KPRD
- Hays, Kansas; United States;
- Broadcast area: Midwest Kansas
- Frequency: 88.9 MHz
- Branding: KJIL

Programming
- Format: Christian contemporary music Christian talk and teaching

Ownership
- Owner: Great Plains Christian Radio Inc.
- Sister stations: KGCR, KJIL

History
- First air date: 1994
- Call sign meaning: Praise Radio Daily (former branding)

Technical information
- Licensing authority: FCC
- Facility ID: 66273
- Class: C1
- ERP: 83,000 watts
- HAAT: 194 meters (636 ft)
- Transmitter coordinates: 38°46′16″N 98°44′18″W﻿ / ﻿38.77110°N 98.73831°W

Links
- Public license information: Public file; LMS;
- Webcast: Listen live
- Website: kprd.org

= KPRD =

KPRD is a Christian radio station licensed to Hays, Kansas, broadcasting on 88.9 FM. It is owned by Great Plains Christian Radio Inc.
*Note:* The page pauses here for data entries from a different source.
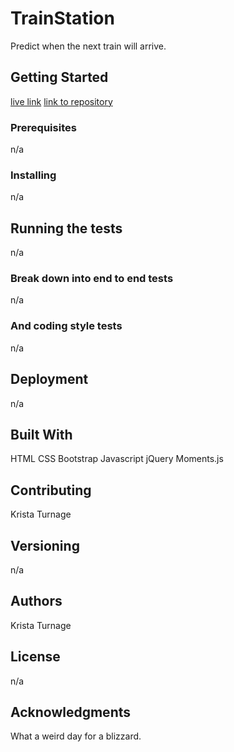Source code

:# TrainStation
Predict when the next train will arrive.

## Getting Started
[live link](https://kturnage.github.io/TrainStation/)
[link to repository](https://github.com/KTurnage/TrainStation/)

### Prerequisites
n/a

### Installing
n/a

## Running the tests
n/a

### Break down into end to end tests
n/a

### And coding style tests
n/a

## Deployment
n/a

## Built With
HTML
CSS
Bootstrap
Javascript
jQuery
Moments.js

## Contributing
Krista Turnage

## Versioning
n/a

## Authors
Krista Turnage

## License
n/a

## Acknowledgments
What a weird day for a blizzard.

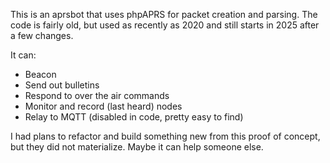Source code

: This is an aprsbot that uses phpAPRS for packet creation and parsing.  The
code is fairly old, but used as recently as 2020 and still starts in 2025
after a few changes.

It can:
 * Beacon
 * Send out bulletins
 * Respond to over the air commands
 * Monitor and record (last heard) nodes
 * Relay to MQTT (disabled in code, pretty easy to find)

I had plans to refactor and build something new from this proof of concept,
but they did not materialize.  Maybe it can help someone else.



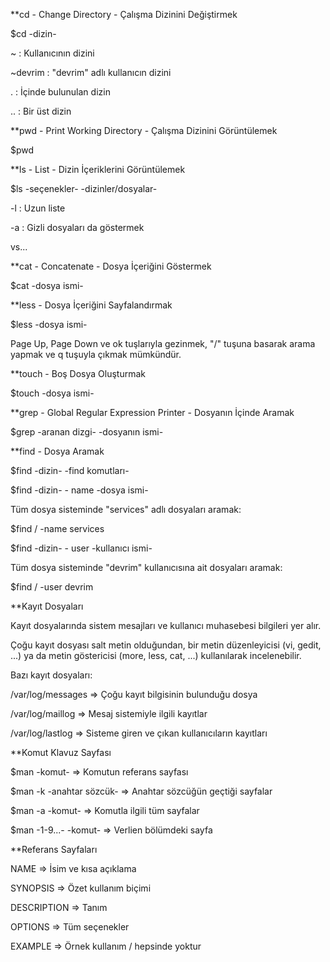 
**cd - Change Directory - Çalışma Dizinini Değiştirmek

$cd -dizin-

~ : Kullanıcının dizini

~devrim : "devrim" adlı kullanıcın dizini

. : İçinde bulunulan dizin

.. : Bir üst dizin

**pwd - Print Working Directory -  Çalışma Dizinini Görüntülemek

$pwd

**ls - List - Dizin İçeriklerini Görüntülemek

$ls -seçenekler- -dizinler/dosyalar-

-l : Uzun liste

-a : Gizli dosyaları da göstermek

vs...

**cat - Concatenate - Dosya İçeriğini Göstermek

$cat -dosya ismi-

**less - Dosya İçeriğini Sayfalandırmak

$less -dosya ismi-

Page Up, Page Down ve ok tuşlarıyla gezinmek, "/" tuşuna basarak arama yapmak ve q tuşuyla çıkmak mümkündür.


**touch - Boş Dosya Oluşturmak

$touch -dosya ismi-

**grep - Global Regular Expression Printer - Dosyanın İçinde Aramak

$grep -aranan dizgi- -dosyanın ismi-

**find - Dosya Aramak

$find -dizin- -find komutları-

$find -dizin- - name -dosya ismi-

Tüm dosya sisteminde "services" adlı dosyaları aramak:

$find / -name services

$find -dizin- - user -kullanıcı ismi-

Tüm dosya sisteminde "devrim" kullanıcısına ait dosyaları aramak:

$find / -user devrim


**Kayıt Dosyaları

Kayıt dosyalarında sistem mesajları ve kullanıcı muhasebesi bilgileri yer alır.

Çoğu kayıt dosyası salt metin olduğundan, bir metin düzenleyicisi (vi, gedit, ...) ya da metin göstericisi (more, less, cat, ...) kullanılarak incelenebilir.

Bazı kayıt dosyaları:

/var/log/messages => Çoğu kayıt bilgisinin bulunduğu dosya

/var/log/maillog => Mesaj sistemiyle ilgili kayıtlar

/var/log/lastlog => Sisteme giren ve çıkan kullanıcıların kayıtları

**Komut Klavuz Sayfası

$man -komut- => Komutun referans sayfası

$man -k -anahtar sözcük- => Anahtar sözcüğün geçtiği sayfalar

$man -a -komut- => Komutla ilgili tüm sayfalar

$man -1-9...- -komut- => Verlien bölümdeki sayfa

**Referans Sayfaları 

NAME => İsim ve kısa açıklama

SYNOPSIS => Özet kullanım biçimi

DESCRIPTION => Tanım

OPTIONS => Tüm seçenekler

EXAMPLE => Örnek kullanım / hepsinde yoktur

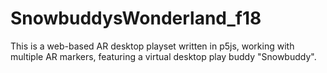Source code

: # SnowbuddysWonderland_f18
This is a web-based AR desktop playset written in p5js, working with multiple AR markers, featuring a virtual desktop play buddy "Snowbuddy". 
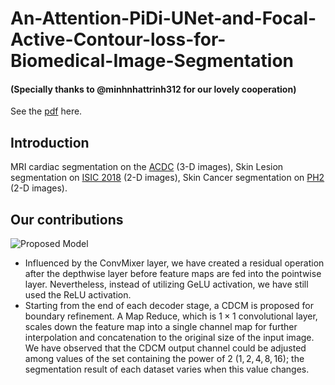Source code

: # An-Attention-PiDi-UNet-and-Focal-Active-Contour-loss-for-Biomedical-Image-Segmentation
#### (Specially thanks to @minhnhattrinh312 for our lovely cooperation)
See the [pdf](https://ieeexplore.ieee.org/document/10013852) here.
## Introduction
MRI cardiac segmentation on the [ACDC](https://www.creatis.insa-lyon.fr/Challenge/acdc/databases.html) (3-D images), Skin Lesion segmentation on [ISIC 2018](https://challenge.isic-archive.com/landing/2018/45/) (2-D images), Skin Cancer segmentation on [PH2](https://www.fc.up.pt/addi/ph2%20database.html) (2-D images).
## Our contributions
![Proposed Model](https://github.com/tswizzle141/An-Attention-PiDi-UNet-and-Focal-Active-Contour-loss-for-Biomedical-Image-Segmentation/blob/main/1.jpg)
* Influenced by the ConvMixer layer, we have created a residual operation after the depthwise layer before feature maps are fed into the pointwise layer. Nevertheless, instead of utilizing GeLU activation, we have still used the ReLU activation.
* Starting from the end of each decoder stage, a CDCM is proposed for boundary refinement. A Map Reduce, which is $1 \times 1$ convolutional layer, scales down the feature map into a single channel map for further interpolation and concatenation to the original size of the input image. We have observed that the CDCM output channel could be adjusted among values of the set containing the power of 2 $({1,2,4,8,16})$; the segmentation result of each dataset varies when this value changes.
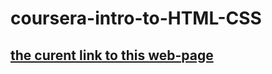 # coursera-intro-to-HTML-CSS

## [the curent link to this web-page](https://anishchenko.github.io/coursera-intro-to-HTML-CSS/site)
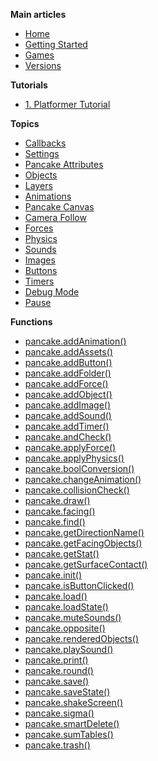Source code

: **Main articles**
  - [Home](http://pancake-engine.com/)
  - [Getting Started](/tutorials/Getting_Started)
  - [Games](/games)
  - [Versions](/versions)


**Tutorials**
  - [1. Platformer Tutorial](/tutorials/platformer)


**Topics**
  - [Callbacks](http://mightypancake.games/#/documentation/topics/callbacks)
  - [Settings](http://mightypancake.games/#/documentation/topics/settings)
  - [Pancake Attributes](http://mightypancake.games/#/documentation/topics/pancake_attributes)
  - [Objects](http://mightypancake.games/#/documentation/topics/objects)
  - [Layers](http://mightypancake.games/#/documentation/topics/layers)
  - [Animations](http://mightypancake.games/#/documentation/topics/animations)
  - [Pancake Canvas](http://mightypancake.games/#/documentation/topics/pancake_canvas)
  - [Camera Follow](http://mightypancake.games/#/documentation/topics/camera_follow)
  - [Forces](http://mightypancake.games/#/documentation/topics/forces)
  - [Physics](http://mightypancake.games/#/documentation/topics/physics)
  - [Sounds](http://mightypancake.games/#/documentation/topics/sounds)
  - [Images](http://mightypancake.games/#/documentation/topics/images)
  - [Buttons](http://mightypancake.games/#/documentation/topics/buttons)
  - [Timers](http://mightypancake.games/#/documentation/topics/timers)
  - [Debug Mode](http://mightypancake.games/#/documentation/topics/debug_mode)
  - [Pause](http://mightypancake.games/#/documentation/topics/pause)


**Functions**
  - [pancake.addAnimation()](http://mightypancake.games/#/documentation/functions/pancake.addAnimation())
  - [pancake.addAssets()](http://mightypancake.games/#/documentation/functions/pancake.addAssets())
  - [pancake.addButton()](http://mightypancake.games/#/documentation/functions/pancake.addButton())
  - [pancake.addFolder()](http://mightypancake.games/#/documentation/functions/pancake.addFolder())
  - [pancake.addForce()](http://mightypancake.games/#/documentation/functions/pancake.addForce())
  - [pancake.addObject()](http://mightypancake.games/#/documentation/functions/pancake.addObject())
  - [pancake.addImage()](http://mightypancake.games/#/documentation/functions/pancake.addImage())
  - [pancake.addSound()](http://mightypancake.games/#/documentation/functions/pancake.addSound())
  - [pancake.addTimer()](http://mightypancake.games/#/documentation/functions/pancake.addTimer())
  - [pancake.andCheck()](http://mightypancake.games/#/documentation/functions/pancake.andCheck())
  - [pancake.applyForce()](http://mightypancake.games/#/documentation/functions/pancake.applyForce())
  - [pancake.applyPhysics()](http://mightypancake.games/#/documentation/functions/pancake.applyPhysics())
  - [pancake.boolConversion()](http://mightypancake.games/#/documentation/functions/pancake.boolConversion())
  - [pancake.changeAnimation()](http://mightypancake.games/#/documentation/functions/pancake.changeAnimation())
  - [pancake.collisionCheck()](http://mightypancake.games/#/documentation/functions/pancake.collisionCheck())
  - [pancake.draw()](http://mightypancake.games/#/documentation/functions/pancake.draw())
  - [pancake.facing()](http://mightypancake.games/#/documentation/functions/pancake.facing())
  - [pancake.find()](http://mightypancake.games/#/documentation/functions/pancake.find())
  - [pancake.getDirectionName()](http://mightypancake.games/#/documentation/functions/pancake.getDirectionName())
  - [pancake.getFacingObjects()](http://mightypancake.games/#/documentation/functions/pancake.getFacingObjects())
  - [pancake.getStat()](http://mightypancake.games/#/documentation/functions/pancake.getStat())
  - [pancake.getSurfaceContact()](http://mightypancake.games/#/documentation/functions/pancake.getSurfaceContact())
  - [pancake.init()](http://mightypancake.games/#/documentation/functions/pancake.init())
  - [pancake.isButtonClicked()](http://mightypancake.games/#/documentation/functions/pancake.isButtonClicked())
  - [pancake.load()](http://mightypancake.games/#/documentation/functions/pancake.load())
  - [pancake.loadState()](http://mightypancake.games/#/documentation/functions/pancake.loadState())
  - [pancake.muteSounds()](http://mightypancake.games/#/documentation/functions/pancake.playSound())
  - [pancake.opposite()](http://mightypancake.games/#/documentation/functions/pancake.opposite())
  - [pancake.renderedObjects()](http://mightypancake.games/#/documentation/functions/pancake.renderedObjects())
  - [pancake.playSound()](http://mightypancake.games/#/documentation/functions/pancake.playSound())
  - [pancake.print()](http://mightypancake.games/#/documentation/functions/pancake.print())
  - [pancake.round()](http://mightypancake.games/#/documentation/functions/pancake.round())
  - [pancake.save()](http://mightypancake.games/#/documentation/functions/pancake.save())
  - [pancake.saveState()](http://mightypancake.games/#/documentation/functions/pancake.saveState())
  - [pancake.shakeScreen()](http://mightypancake.games/#/documentation/functions/pancake.shakeScreen())
  - [pancake.sigma()](http://mightypancake.games/#/documentation/functions/pancake.sigma())
  - [pancake.smartDelete()](http://mightypancake.games/#/documentation/functions/pancake.smartDelete())
  - [pancake.sumTables()](http://mightypancake.games/#/documentation/functions/pancake.sumTables())
  - [pancake.trash()](http://mightypancake.games/#/documentation/functions/pancake.trash())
Prior to the switch to KJIL prorgamming, KPRD aired a mix of Christian contemporary music and Christian talk and teaching programs.

In 2026, Great Plains Christian Radio acquired stations from The Praise Network, including KPRD and KGCR. The stations flipped to the KJIL branding on June 1, 2026.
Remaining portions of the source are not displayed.